Using the listing below, retype exactly the lines starting at the one with "Minimum Lights to" and ending at the one with "I'm a software", and include both.

(DATA FOR THIS EXERCISE Opens)

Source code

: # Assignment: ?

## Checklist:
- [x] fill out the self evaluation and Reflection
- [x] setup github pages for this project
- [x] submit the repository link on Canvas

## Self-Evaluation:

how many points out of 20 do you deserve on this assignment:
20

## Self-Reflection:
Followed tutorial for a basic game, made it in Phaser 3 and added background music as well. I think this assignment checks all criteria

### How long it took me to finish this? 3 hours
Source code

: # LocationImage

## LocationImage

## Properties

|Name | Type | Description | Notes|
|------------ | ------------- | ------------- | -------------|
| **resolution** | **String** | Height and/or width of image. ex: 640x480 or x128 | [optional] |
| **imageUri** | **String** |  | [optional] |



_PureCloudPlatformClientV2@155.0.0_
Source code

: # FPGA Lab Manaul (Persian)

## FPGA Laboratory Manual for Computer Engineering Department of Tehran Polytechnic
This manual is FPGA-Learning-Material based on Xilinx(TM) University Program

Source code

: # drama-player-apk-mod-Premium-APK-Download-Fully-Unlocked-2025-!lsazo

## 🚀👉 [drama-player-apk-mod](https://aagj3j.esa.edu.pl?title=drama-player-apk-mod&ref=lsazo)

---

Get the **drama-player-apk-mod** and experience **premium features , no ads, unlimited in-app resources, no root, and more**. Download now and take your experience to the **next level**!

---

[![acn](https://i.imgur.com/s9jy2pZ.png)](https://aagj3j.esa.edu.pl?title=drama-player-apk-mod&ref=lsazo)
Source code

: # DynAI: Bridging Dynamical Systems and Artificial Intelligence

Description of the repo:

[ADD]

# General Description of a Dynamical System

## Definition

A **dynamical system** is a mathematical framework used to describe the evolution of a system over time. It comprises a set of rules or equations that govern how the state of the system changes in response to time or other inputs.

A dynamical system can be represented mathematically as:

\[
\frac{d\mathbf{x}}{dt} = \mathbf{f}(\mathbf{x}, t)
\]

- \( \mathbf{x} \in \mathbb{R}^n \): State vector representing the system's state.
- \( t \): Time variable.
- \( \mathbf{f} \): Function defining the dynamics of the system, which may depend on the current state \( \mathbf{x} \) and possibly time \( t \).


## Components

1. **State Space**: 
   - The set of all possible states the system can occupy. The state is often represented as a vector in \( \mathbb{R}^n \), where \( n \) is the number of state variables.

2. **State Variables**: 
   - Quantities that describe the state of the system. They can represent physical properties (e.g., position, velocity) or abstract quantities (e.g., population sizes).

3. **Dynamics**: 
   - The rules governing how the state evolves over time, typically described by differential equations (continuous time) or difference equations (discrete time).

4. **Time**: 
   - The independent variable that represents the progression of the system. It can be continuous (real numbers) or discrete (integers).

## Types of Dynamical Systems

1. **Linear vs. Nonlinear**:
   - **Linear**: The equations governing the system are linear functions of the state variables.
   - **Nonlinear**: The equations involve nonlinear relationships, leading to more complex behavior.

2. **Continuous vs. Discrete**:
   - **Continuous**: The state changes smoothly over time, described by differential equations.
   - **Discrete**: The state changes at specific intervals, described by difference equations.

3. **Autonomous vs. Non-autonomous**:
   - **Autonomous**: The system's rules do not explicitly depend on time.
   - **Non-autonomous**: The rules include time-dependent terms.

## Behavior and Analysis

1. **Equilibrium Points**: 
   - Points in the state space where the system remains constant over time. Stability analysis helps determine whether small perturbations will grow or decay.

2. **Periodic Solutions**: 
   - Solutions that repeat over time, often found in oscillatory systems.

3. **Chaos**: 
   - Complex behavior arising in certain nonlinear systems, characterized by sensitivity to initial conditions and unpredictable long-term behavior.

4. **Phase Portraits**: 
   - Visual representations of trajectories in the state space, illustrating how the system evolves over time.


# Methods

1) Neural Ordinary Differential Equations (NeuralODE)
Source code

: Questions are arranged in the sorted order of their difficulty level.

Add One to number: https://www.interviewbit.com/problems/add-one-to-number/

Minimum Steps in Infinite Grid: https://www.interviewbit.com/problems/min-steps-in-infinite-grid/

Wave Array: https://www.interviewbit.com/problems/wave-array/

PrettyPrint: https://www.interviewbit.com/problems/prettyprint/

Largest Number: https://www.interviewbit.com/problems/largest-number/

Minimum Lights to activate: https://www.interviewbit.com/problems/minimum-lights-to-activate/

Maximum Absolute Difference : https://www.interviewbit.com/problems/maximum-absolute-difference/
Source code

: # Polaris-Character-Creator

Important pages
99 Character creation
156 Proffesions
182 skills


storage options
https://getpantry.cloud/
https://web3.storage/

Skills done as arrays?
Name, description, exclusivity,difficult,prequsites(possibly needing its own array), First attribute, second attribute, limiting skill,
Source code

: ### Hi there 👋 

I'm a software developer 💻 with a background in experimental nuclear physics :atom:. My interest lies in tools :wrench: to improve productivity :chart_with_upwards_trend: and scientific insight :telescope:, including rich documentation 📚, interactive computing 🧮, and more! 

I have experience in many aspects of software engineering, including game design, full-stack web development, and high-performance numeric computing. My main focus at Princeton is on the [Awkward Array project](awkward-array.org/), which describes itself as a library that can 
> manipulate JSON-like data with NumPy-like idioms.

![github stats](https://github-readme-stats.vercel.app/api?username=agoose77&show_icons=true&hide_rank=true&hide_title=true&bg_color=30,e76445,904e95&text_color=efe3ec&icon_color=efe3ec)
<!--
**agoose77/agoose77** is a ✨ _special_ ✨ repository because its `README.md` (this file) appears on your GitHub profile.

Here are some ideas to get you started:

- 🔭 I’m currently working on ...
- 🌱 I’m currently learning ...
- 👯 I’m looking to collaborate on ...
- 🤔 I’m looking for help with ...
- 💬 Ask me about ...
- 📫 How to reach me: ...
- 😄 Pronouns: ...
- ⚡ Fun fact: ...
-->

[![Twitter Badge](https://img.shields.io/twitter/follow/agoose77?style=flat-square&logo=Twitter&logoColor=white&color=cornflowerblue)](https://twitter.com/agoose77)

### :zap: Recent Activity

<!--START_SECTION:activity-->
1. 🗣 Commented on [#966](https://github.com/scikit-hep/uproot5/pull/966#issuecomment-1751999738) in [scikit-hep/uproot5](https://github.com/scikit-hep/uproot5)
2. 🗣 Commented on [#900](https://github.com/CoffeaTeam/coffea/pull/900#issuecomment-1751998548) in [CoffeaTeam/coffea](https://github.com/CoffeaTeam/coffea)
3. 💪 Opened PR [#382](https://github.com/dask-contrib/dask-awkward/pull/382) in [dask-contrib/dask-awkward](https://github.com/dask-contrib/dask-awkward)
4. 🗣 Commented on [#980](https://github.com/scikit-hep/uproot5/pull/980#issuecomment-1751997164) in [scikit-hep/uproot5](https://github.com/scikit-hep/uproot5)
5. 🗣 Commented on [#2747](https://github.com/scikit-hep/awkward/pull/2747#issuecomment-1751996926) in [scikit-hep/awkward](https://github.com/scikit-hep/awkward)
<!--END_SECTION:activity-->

(DATA FOR THIS EXERCISE Closes)

ANSWER FOR THIS EXERCISE –
Minimum Lights to activate: https://www.interviewbit.com/problems/minimum-lights-to-activate/

Maximum Absolute Difference : https://www.interviewbit.com/problems/maximum-absolute-difference/
Source code

: # Polaris-Character-Creator

Important pages
99 Character creation
156 Proffesions
182 skills


storage options
https://getpantry.cloud/
https://web3.storage/

Skills done as arrays?
Name, description, exclusivity,difficult,prequsites(possibly needing its own array), First attribute, second attribute, limiting skill,
Source code

: ### Hi there 👋 

I'm a software developer 💻 with a background in experimental nuclear physics :atom:. My interest lies in tools :wrench: to improve productivity :chart_with_upwards_trend: and scientific insight :telescope:, including rich documentation 📚, interactive computing 🧮, and more! 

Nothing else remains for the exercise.